Because the fire started sometime on Christmas Day, nobody was in the building when it started. It’s unclear when exactly the blaze began, but the size of the fire by the time firefighters were called led investigators to believe it had burned for awhile before the first 911 call. 

Not having an origin and a pinpoint cause, it’s too hard to tell how far a head start [the fire had],” Carney said. “But I think it did have a pretty big head start.”

During the meeting at Storck’s office, investigators showed a helmet camera video taken by one of the first firefighters to arrive. Those in attendance were able to see a view of the building — with flames already showing through the roof — from a fire truck coming down Richmond Highway. They also saw the building’s interior after crews were able to enter the structure, before they were ordered to evacuate.

Carney said that about two minutes after the firefighters left the building, a large portion of the roof fell where they had been standing. 
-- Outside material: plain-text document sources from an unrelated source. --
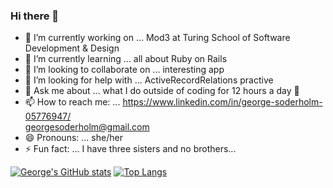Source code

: ### Hi there 👋
- 🔭 I’m currently working on ... Mod3 at Turing School of Software Development & Design
- 🌱 I’m currently learning ... all about Ruby on Rails
- 👯 I’m looking to collaborate on ... interesting app
- 🤔 I’m looking for help with ... ActiveRecordRelations practive
- 💬 Ask me about ... what I do outside of coding for 12 hours a day 🤣
- 📫 How to reach me: ... 
        https://www.linkedin.com/in/george-soderholm-05776947/                                    
        georgesoderholm@gmail.com
- 😄 Pronouns: ... she/her
- ⚡ Fun fact: ... I have three sisters and no brothers... 
<!--
**GeorgieGirl24/GeorgieGirl24** is a ✨ _special_ ✨ repository because its `README.md` (this file) appears on your GitHub profile.

Here are some ideas to get you started:

- 🔭 I’m currently working on ...
- 🌱 I’m currently learning ...
- 👯 I’m looking to collaborate on ...
- 🤔 I’m looking for help with ...
- 💬 Ask me about ...
- 📫 How to reach me: ...
- 😄 Pronouns: ...
- ⚡ Fun fact: ...
-->
[![George's GitHub stats](https://github-readme-stats.vercel.app/api?username=GeorgieGirl24)](https://github.com/anuraghazra/github-readme-stats)
[![Top Langs](https://github-readme-stats.vercel.app/api/top-langs/?username=GeorgieGirl24&layout=compact)](https://github.com/anuraghazra/github-readme-stats)
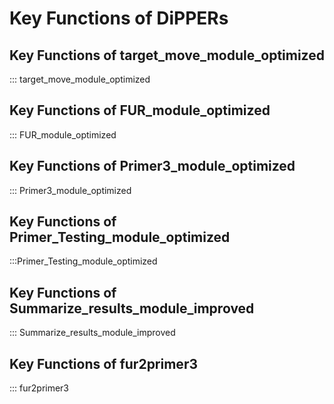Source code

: # Key Functions of DiPPERs
## Key Functions of target_move_module_optimized
::: target_move_module_optimized
## Key Functions of FUR_module_optimized
::: FUR_module_optimized
## Key Functions of Primer3_module_optimized
::: Primer3_module_optimized
## Key Functions of Primer_Testing_module_optimized
:::Primer_Testing_module_optimized
## Key Functions of Summarize_results_module_improved
::: Summarize_results_module_improved
## Key Functions of fur2primer3
::: fur2primer3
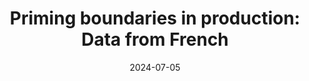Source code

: ---
title: "Priming boundaries in production: Data from French"
collection: talks
type: "Conference talk"
permalink: /talks/2024-07-05-bevivino-SP-2024
venue: "Speech Prosody 2024 (SP2024)"
date: 2024-07-05
location: "Leiden, The Netherlands "
image: /usr/src/app/images/snap_PP_FR.png
citation: '<strong>Bevivino, D.</strong>, Huygevelde, M., Hemforth, B., &amp; Turco, G. (2024, July 5). Priming boundaries in production: Data from French. <em>12th International Conference on Speech Prosody. Special Session on Advances in studies on prosodic planning</em>. Leiden, The Netherlands. [Talk &amp; <a href=&quot;https://www.isca-archive.org/speechprosody_2024/bevivino24_speechprosody.html&quot;>Proceedings paper</a>]'
coauthors: 'M. Huygevelde, G. Turco &amp; B. Hemforth'
category: talks
---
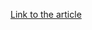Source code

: [Link to the article](https://www.akamai.com/blog/security/akamai-2023-customers-choice-cloud-waap)
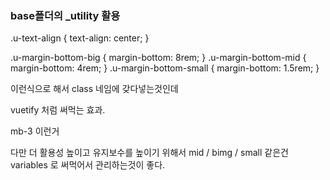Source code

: ### base폴더의 \_utility 활용

.u-text-align {
text-align: center;
}

.u-margin-bottom-big {
margin-bottom: 8rem;
}
.u-margin-bottom-mid {
margin-bottom: 4rem;
}
.u-margin-bottom-small {
margin-bottom: 1.5rem;
}

이런식으로 해서 class 네임에 갖다넣는것인데

vuetify 처럼 써먹는 효과.

mb-3 이런거

다만 더 활용성 높이고 유지보수를 높이기 위해서 mid / bimg / small 같은건 variables 로 써먹어서 관리하는것이 좋다.
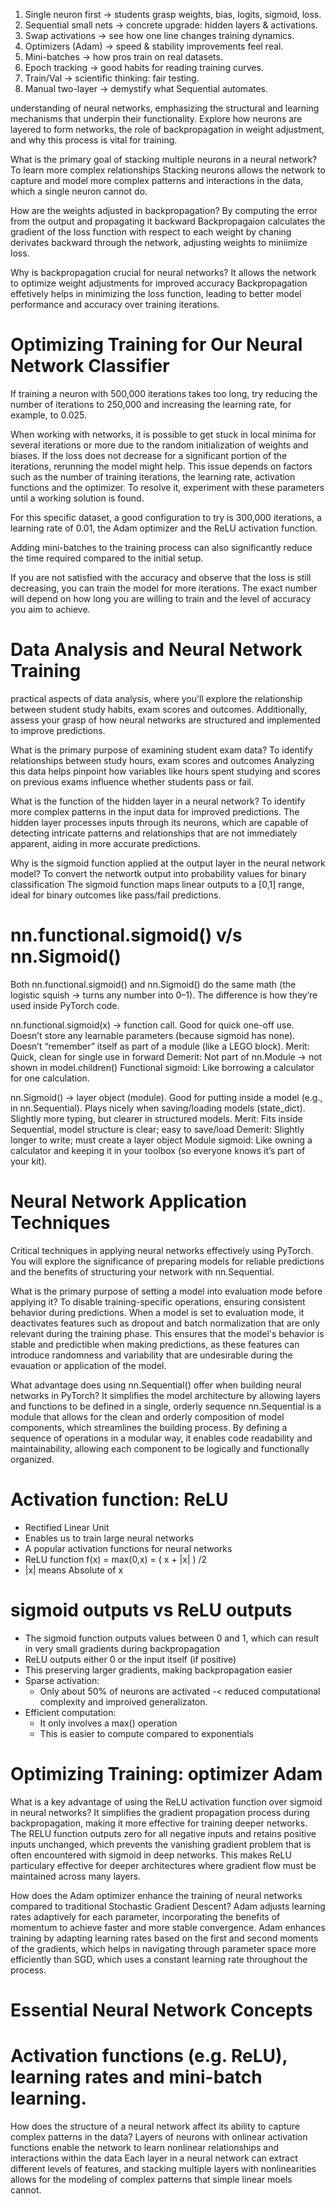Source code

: 1. Single neuron first → students grasp weights, bias, logits, sigmoid, loss.
2. Sequential small nets → concrete upgrade: hidden layers & activations.
3. Swap activations → see how one line changes training dynamics.
4. Optimizers (Adam) → speed & stability improvements feel real.
5. Mini-batches → how pros train on real datasets.
6. Epoch tracking → good habits for reading training curves.
7. Train/Val → scientific thinking: fair testing.
8. Manual two-layer → demystify what Sequential automates.

 understanding of neural networks, emphasizing the structural and learning mechanisms that underpin their functionality. Explore how neurons are layered to form networks, the role of backpropagation in weight adjustment, and why this process is vital for training.

 What is the primary goal of stacking multiple neurons in a neural network?
 To learn more complex relationships
 Stacking neurons allows the network to capture and model more complex patterns and interactions in the data, which a single neuron cannot do.

 How are the weights adjusted in backpropagation?
 By computing the error from the output and propagating it backward
 Backpropagaion calculates the gradient of the loss function with respect to each weight by chaning derivates backward through the network, adjusting weights to miniimize loss.

 Why is backpropagation crucial for neural networks?
 It allows the network to optimize weight adjustments for improved accuracy
 Backpropagation effetively helps in minimizing the loss function, leading to better model performance and accuracy over training iterations.
 
 # Optimizing Training for Our Neural Network Classifier
If training a neuron with 500,000 iterations takes too long, try reducing the number of iterations to 250,000 and increasing the learning rate, for example, to 0.025.

When working with networks, it is possible to get stuck in local minima for several iterations or more due to the random initialization of weights and biases. If the loss does not decrease for a significant portion of the iterations, rerunning the model might help. This issue depends on factors such as the number of training iterations, the learning rate, activation functions and the optimizer. To resolve it, experiment with these parameters until a working solution is found.

For this specific dataset, a good configuration to try is 300,000 iterations, a learning rate of 0.01, the Adam optimizer and the ReLU activation function.

Adding mini-batches to the training process can also significantly reduce the time required compared to the initial setup.

If you are not satisfied with the accuracy and observe that the loss is still decreasing, you can train the model for more iterations. The exact number will depend on how long you are willing to train and the level of accuracy you aim to achieve.


# Data Analysis and Neural Network Training
practical aspects of data analysis, where you'll explore the relationship between student study habits, exam scores and outcomes. Additionally, assess your grasp of how neural networks are structured and implemented to improve predictions. 

What is the primary purpose of examining student exam data?
To identify relationships between study hours, exam scores and outcomes
Analyzing this data helps pinpoint how variables like hours spent studying and scores on previous exams influence whether students pass or fail.

What is the function of the hidden layer in a neural network?
To identify more complex patterns in the input data for improved predictions.
The hidden layer processes inputs through its neurons, which are capable of detecting intricate patterns and relationships that are not immediately apparent, aiding in more accurate predictions.

Why is the sigmoid function applied at the output layer in the neural network model?
To convert the networtk output into probability values for binary classification
The sigmoid function maps linear outputs to a [0,1] range, ideal for binary outcomes like pass/fail predictions.


# nn.functional.sigmoid() v/s nn.Sigmoid()
Both nn.functional.sigmoid() and nn.Sigmoid() do the same math (the logistic squish → turns any number into 0–1).
The difference is how they’re used inside PyTorch code.

nn.functional.sigmoid(x) → function call.
    Good for quick one-off use.
    Doesn’t store any learnable parameters (because sigmoid has none).
    Doesn’t “remember” itself as part of a module (like a LEGO block).
    Merit: Quick, clean for single use in forward
    Demerit: Not part of nn.Module → not shown in model.children()
    Functional sigmoid: Like borrowing a calculator for one calculation.


nn.Sigmoid() → layer object (module).
    Good for putting inside a model (e.g., in nn.Sequential).
    Plays nicely when saving/loading models (state_dict).
    Slightly more typing, but clearer in structured models.
    Merit: Fits inside Sequential, model structure is clear; easy to save/load
    Demerit: Slightly longer to write; must create a layer object
    Module sigmoid: Like owning a calculator and keeping it in your toolbox (so everyone knows it’s part of your kit).


# Neural Network Application Techniques
Critical techniques in applying neural networks effectively using PyTorch. You will explore the significance of preparing models for reliable predictions and the benefits of structuring your network with nn.Sequential.

What is the primary purpose of setting a model into evaluation mode before applying it?
To disable training-specific operations, ensuring consistent behavior during predictions.
When a model is set to evaluation mode, it deactivates features such as dropout and batch normalization that are only relevant during the training phase. This ensures that the model's behavior is stable and predictible when making predictions, as these features can introduce randomness and variability that are undesirable during the evauation or application of the model.


What advantage does using nn.Sequential() offer when building neural networks in PyTorch?
It simplifies the model architecture by allowing layers and functions to be defined in a single, orderly sequence
nn.Sequential is a module that allows for the clean and orderly composition of model components, which streamlines the building process.
By defining a sequence of operations in a modular way, it enables code readability and maintainability, allowing each component to be logically and functionally organized.

# Activation function: ReLU
- Rectified Linear Unit
- Enables us to train large neural networks
- A popular activation functions for neural networks
- ReLU function f(x) = max(0,x) = ( x + |x| ) /2 
- |x| means Absolute of x

# sigmoid outputs vs ReLU outputs
- The sigmoid function outputs values between 0 and 1, which can result in very small gradients during backpropagation
- ReLU outputs either 0 or the input itself (if positive)
- This preserving larger gradients, making backpropagation easier
- Sparse activation:
  - Only about 50% of neurons are activated -< reduced computational complexity and improived generalizaton.
- Efficient computation:
  - It only involves a max() operation
  - This is easier to compute compared to exponentials


# Optimizing Training: optimizer Adam
What is a key advantage of using the ReLU activation function over sigmoid in neural networks?
It simplifies the gradient propagation process during backpropagation, making it more effective for training deeper networks.
The RELU function outputs zero for all negative inputs and retains positive inputs unchanged, which prevents the vanishing gradient problem that is often encountered with sigmoid in deep networks. This makes ReLU particulary effective for deeper architectures where gradient flow must be maintained across many layers.


How does the Adam optimizer enhance the training of neural networks compared to traditional Stochastic Gradient Descent?
Adam adjusts learning rates adaptively for each parameter, incorporating the benefits of momentum to achieve faster and more stable convergence.
Adam enhances training by adapting learning rates based on the first and second moments of the gradients, which helps in navigating through parameter space
more efficiently than SGD, which uses a constant learning rate throughout the process.



# Essential Neural Network Concepts
# Activation functions (e.g. ReLU), learning rates and mini-batch learning.

How does the structure of a neural network affect its ability to capture complex patterns in the data?
Layers of neurons with onlinear activation functions enable the network to learn nonlinear relationships and interactions within the data
Each layer in a neural network can extract different levels of features, and stacking multiple layers with nonlinearities allows for the modeling of complex patterns that simple linear moels cannot.


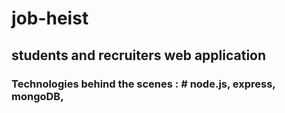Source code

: # job-heist
## students and recruiters web application 
### Technologies behind the scenes : # node.js, express, mongoDB,
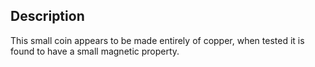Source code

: ## Description
This small coin appears to be made entirely of copper, when tested it is found to have a small magnetic property. 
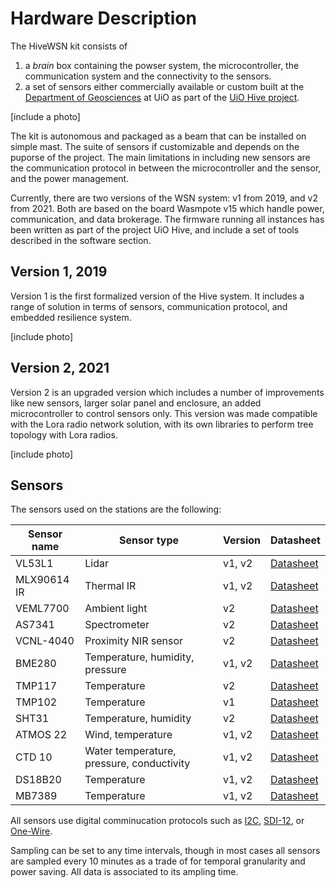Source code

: # Hardware Description
The HiveWSN kit consists of 
1. a *brain* box containing the powser system, the microcontroller, the communication system and the connectivity to the sensors.
2. a set of sensors either commercially available or custom built at the [Department of Geosciences](https://www.mn.uio.no/geo/english/) at UiO as part of the [UiO Hive project](https://www.mn.uio.no/geo/english/research/projects/hive/).

[include a photo]

The kit is autonomous and packaged as a beam that can be installed on simple mast. The suite of sensors if customizable and depends on the puporse of the project. The main limitations in including new sensors are the communication protocol in between the microcontroller and the sensor, and the power management. 

Currently, there are two versions of the WSN system: v1 from 2019, and v2 from 2021. Both are based on the board Wasmpote v15 which handle power, communication, and data brokerage. The firmware running all instances has been written as part of the project UiO Hive, and include a set of tools described in the software section.

## Version 1, 2019
Version 1 is the first formalized version of the Hive system. It includes a range of solution in terms of sensors, communication protocol, and embedded resilience system. 

[include photo]

## Version 2, 2021
Version 2 is an upgraded version which includes a number of improvements like new sensors, larger solar panel and enclosure, an added microcontroller to control sensors only. This version was made compatible with the Lora radio network solution, with its own libraries to perform tree topology with Lora radios. 

[include photo]

## Sensors
The sensors used on the stations are the following:

|Sensor name|Sensor type                    |Version|Datasheet|
|-----------|-------------------------------|----|-----------|
|VL53L1     |Lidar                          |v1, v2|[Datasheet][vl53l1-sheet]|
|MLX90614 IR|Thermal IR                     |v1, v2|[Datasheet][mlx90614-sheet]|
|VEML7700   |Ambient light                  |v2|[Datasheet][veml7700-sheet]|
|AS7341     |Spectrometer                    |v2|[Datasheet][as7341-sheet]|
|VCNL-4040  |Proximity NIR sensor           |v2|[Datasheet][vcnl4040-sheet]|
|BME280     |Temperature, humidity, pressure|v1, v2|[Datasheet][bme280-sheet]|
|TMP117     |Temperature                    |v2|[Datasheet][tmp117-sheet]|
|TMP102     |Temperature                   |v1|[Datasheet][tmp102-sheet]|
|SHT31	|Temperature, humidity |v2|[Datasheet][sht31-sheet]|
|ATMOS 22|Wind, temperature|v1, v2| [Datasheet][atmos22-sheet]|
|CTD 10|Water temperature, pressure, conductivity|v1, v2| [Datasheet][ctd10-sheet]|
|DS18B20|Temperature|v1, v2| [Datasheet][ds18b20-sheet]|
|MB7389|Temperature|v1, v2| [Datasheet][MB7289-sheet]|

[vl53l1-sheet]:https://github.com/UiOHive/Hive-Wireless-Sensor-Network/blob/main/attachments/veml7700.pdf
[mlx90614-sheet]:https://github.com/UiOHive/Hive-Wireless-Sensor-Network/blob/main/attachments/MLX90614-Datasheet-Melexis.pdf
[veml7700-sheet]:https://github.com/UiOHive/Hive-Wireless-Sensor-Network/blob/main/attachments/veml7700.pdf
[as7341-sheet]:https://github.com/UiOHive/Hive-Wireless-Sensor-Network/blob/main/attachments/AS7341_DS.pdf
[vcnl4040-sheet]:https://github.com/UiOHive/Hive-Wireless-Sensor-Network/blob/main/attachments/vcnl4040.pdf
[bme280-sheet]:https://github.com/UiOHive/Hive-Wireless-Sensor-Network/blob/main/attachments/bst-bme280-ds002.pdf
[tmp117-sheet]:https://github.com/UiOHive/Hive-Wireless-Sensor-Network/blob/main/attachments/tmp117.pdf
[tmp102-sheet]:https://github.com/UiOHive/Hive-Wireless-Sensor-Network/blob/main/attachments/tmp102.pdf
[sht31-sheet]:https://github.com/UiOHive/Hive-Wireless-Sensor-Network/blob/main/attachments/sht31_datasheet.pdf
[atmos22-sheet]:https://github.com/UiOHive/Hive-Wireless-Sensor-Network/blob/main/attachments/ATMOS%2022.pdf
[ds2-sheet]:https://github.com/UiOHive/Hive-Wireless-Sensor-Network/blob/main/attachments/DS2_Web.pdf
[ctd10-sheet]:https://github.com/UiOHive/Hive-Wireless-Sensor-Network/blob/main/attachments/CTD-10.pdf
[ds18b20-sheet]:https://github.com/UiOHive/Hive-Wireless-Sensor-Network/blob/main/attachments/DS18B20.pdf
[MB7289-sheet]:https://github.com/UiOHive/Hive-Wireless-Sensor-Network/blob/main/attachments/HRXL-MaxSonar-WR_Datasheet.pdf

All sensors use digital comminucation protocols such as [I2C](https://en.wikipedia.org/wiki/I%C2%B2C), [SDI-12](https://en.wikipedia.org/wiki/SDI-12), or [One-Wire](https://en.wikipedia.org/wiki/1-Wire).

Sampling can be set to any time intervals, though in most cases all sensors are sampled every 10 minutes as a trade of for temporal granularity and power saving. All data is associated to its ampling time.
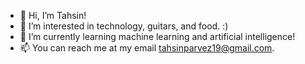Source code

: - 👋 Hi, I’m Tahsin!
- 👀 I’m interested in technology, guitars, and food. :)
- 🌱 I’m currently learning machine learning and artificial intelligence!
- 📫 You can reach me at my email tahsinparvez19@gmail.com.

<!---
Tahsino7x/Tahsino7x is a ✨ special ✨ repository because its `README.md` (this file) appears on your GitHub profile.
You can click the Preview link to take a look at your changes.
--->

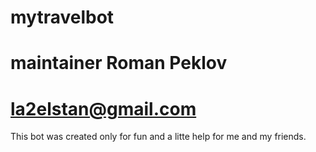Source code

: # mytravelbot
# maintainer Roman Peklov
# la2elstan@gmail.com
This bot was created only for fun and a litte help for me and my friends.
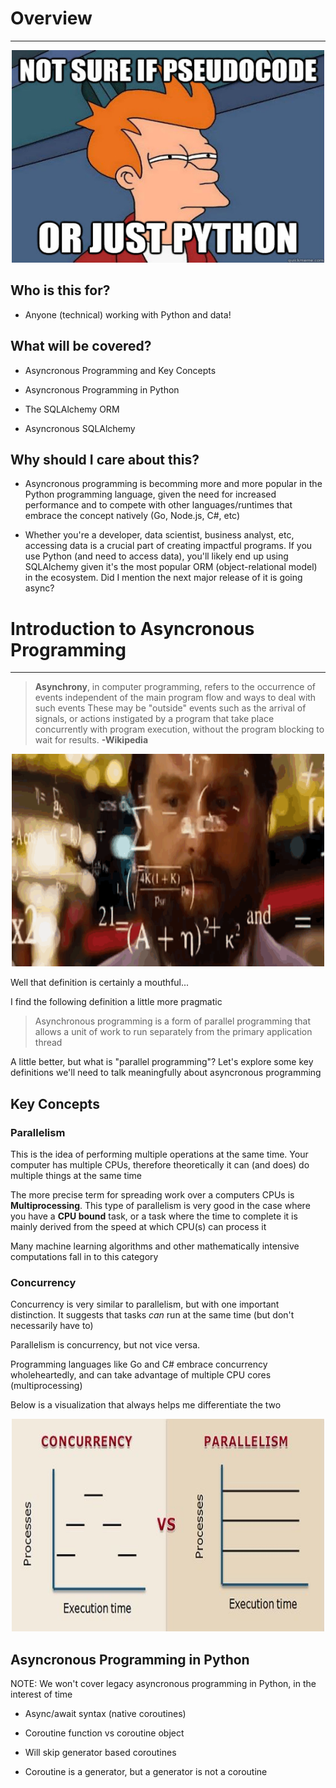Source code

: # Overview

---

<p align="center">
  <img width="500" height="340" src="assets/python-pseudo.jpg">
</p>

## Who is this for?

- Anyone (technical) working with Python and data!

## What will be covered?

- Asyncronous Programming and Key Concepts

- Asyncronous Programming in Python

- The SQLAlchemy ORM

- Asyncronous SQLAlchemy

## Why should I care about this?

- Asyncronous programming is becomming more and more popular in the Python programming language, given the need for increased performance and to compete with other languages/runtimes that embrace the concept natively (Go, Node.js, C#, etc)

- Whether you're a developer, data scientist, business analyst, etc, accessing data is a crucial part of creating impactful programs. If you use Python (and need to access data), you'll likely end up using SQLAlchemy given it's the most popular ORM (object-relational model) in the ecosystem. Did I mention the next major release of it is going async?

# Introduction to Asyncronous Programming

---

> **Asynchrony**, in computer programming, refers to the occurrence of events independent of the main program flow and ways to deal with such events
> These may be "outside" events such as the arrival of signals, or actions instigated by a program that take place concurrently with program execution, without the program blocking to wait for results. **-Wikipedia**

<p align="center">
  <img width="500" height="340" src="assets/maths.gif">
</p>

Well that definition is certainly a mouthful...

I find the following definition a little more pragmatic

> Asynchronous programming is a form of parallel programming that allows a unit of work to run separately from the primary application thread

A little better, but what is "parallel programming"? Let's explore some key definitions we'll need to talk meaningfully about asyncronous programming

## Key Concepts

### Parallelism

This is the idea of performing multiple operations at the same time. Your computer has multiple CPUs, therefore theoretically it can (and does) do multiple things at the same time

The more precise term for spreading work over a computers CPUs is **Multiprocessing**. This type of parallelism is very good in the case where you have a **CPU bound** task, or a task where the time to complete it is mainly derived from the speed at which CPU(s) can process it

Many machine learning algorithms and other mathematically intensive computations fall in to this category

### Concurrency

Concurrency is very similar to parallelism, but with one important distinction. It suggests that tasks _can_ run at the same time (but don't necessarily have to)

Parallelism is concurrency, but not vice versa.

Programming languages like Go and C# embrace concurrency wholeheartedly, and can take advantage of multiple CPU cores (multiprocessing)

Below is a visualization that always helps me differentiate the two

<p align="center">
  <img width="500" height="340" src="assets/concurrency-vs-parallelism.jpg">
</p>

<!-- - **Concurrency** - Stuff

- **Threading** - Stuff

- **CPU Bound** - Stuff

- **I/O Bound** - Stuff

Introduction to a couples of key concepts here (CPUs, CPU bound, I/O bound, etc). Non-blocking

- Parallelism

- Concurrency

- Threading -->

## Asyncronous Programming in Python

NOTE: We won't cover legacy asyncronous programming in Python, in the interest of time

- Async/await syntax (native coroutines)

- Coroutine function vs coroutine object

- Will skip generator based coroutines

- Coroutine is a generator, but a generator is not a coroutine
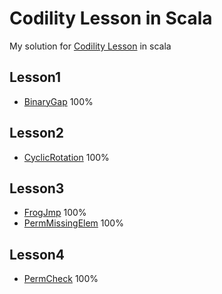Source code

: # Codility Lesson in Scala

My solution for [Codility Lesson](https://app.codility.com/programmers/lessons/1-iterations/) in scala

## Lesson1
- [BinaryGap](https://github.com/katzkb/codility/blob/master/lesson1/Q1_BinaryGap.scala) 100%

## Lesson2
- [CyclicRotation](https://github.com/katzkb/codility/blob/master/lesson2/Q1_CyclicRotation.scala) 100%

## Lesson3
- [FrogJmp](https://github.com/katzkb/codility/blob/master/lesson3/Q1_FrogJmp.scala) 100%
- [PermMissingElem](https://github.com/katzkb/codility/blob/master/lesson3/Q2_PermMissingElem.scala) 100%

## Lesson4
- [PermCheck](https://github.com/katzkb/codility/blob/master/lesson4/Q1_PermCheck.scala) 100%
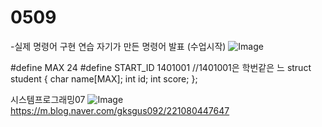 # 0509
-실제 명령어 구현 연습 자기가 만든 명령어 발표
(수업시작)
![Image](https://github.com/user-attachments/assets/1219ff22-c8eb-455b-abc1-a6781b90f78b)

 #define MAX 24
 #define START_ID 1401001    //1401001은 학번같은 느
 struct student {
 char name[MAX];
 int id;
 int score;
 };

 시스템프로그래밍07
![Image](https://github.com/user-attachments/assets/934852a3-2640-43cb-9ed9-b9bf2e67ea2f)
https://m.blog.naver.com/gksgus092/221080447647
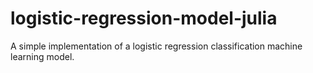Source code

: # logistic-regression-model-julia
A simple implementation of a logistic regression classification machine learning model.
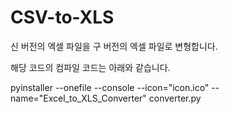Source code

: # CSV-to-XLS
신 버전의 엑셀 파일을 구 버전의 엑셀 파일로 변형합니다.

해당 코드의 컴파일 코드는 아래와 같습니다.

pyinstaller --onefile --console --icon="icon.ico" --name="Excel_to_XLS_Converter" converter.py
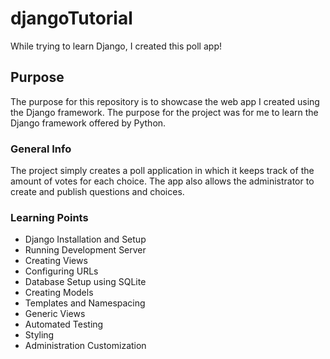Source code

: # djangoTutorial
While trying to learn Django, I created this poll app!

## Purpose
The purpose for this repository is to showcase the web app I created using the Django framework. The purpose for the project was for me to learn the Django framework offered by Python. 

### General Info
The project simply creates a poll application in which it keeps track of the amount of votes for each choice. The app also allows the administrator to create and publish questions and choices.

### Learning Points
* Django Installation and Setup
* Running Development Server
* Creating Views 
* Configuring URLs
* Database Setup using SQLite
* Creating Models
* Templates and Namespacing
* Generic Views
* Automated Testing
* Styling
* Administration Customization

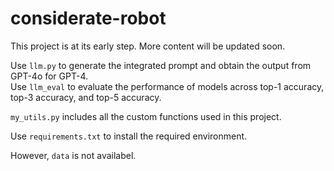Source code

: # considerate-robot
This project is at its early step. More content will be updated soon.  


Use `llm.py` to generate the integrated prompt and obtain the output from GPT-4o for GPT-4.  
Use `llm_eval` to evaluate the performance of models across top-1 accuracy, top-3 accuracy, and top-5 accuracy.  

`my_utils.py` includes all the custom functions used in this project.  

Use `requirements.txt` to install the required environment.

However, `data` is not availabel.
Walls of the building soon began collapsing, Carney said, starting with a wall to the rear left side of the structure that was close to the approximate location of where the fire started.

The fire department estimates that half a million gallons of water were used during the first few hours of fighting the fire, Carney said. To get the fire under control, two “ladder pipes” poured roughly 900 gallons a minute onto the building from above, while other hoses saturated it from the ground, Carney said.

But the fire’s head start, combined with the age, construction and contents of the building, made saving the structure impossible. Carney said the antique furniture and other older materials inside meant that there was “a tremendous fuel load” for the fire.

“It was just loaded. [There] was a ton of old furniture,” Carney said. “It made for a pretty large fuel package inside.”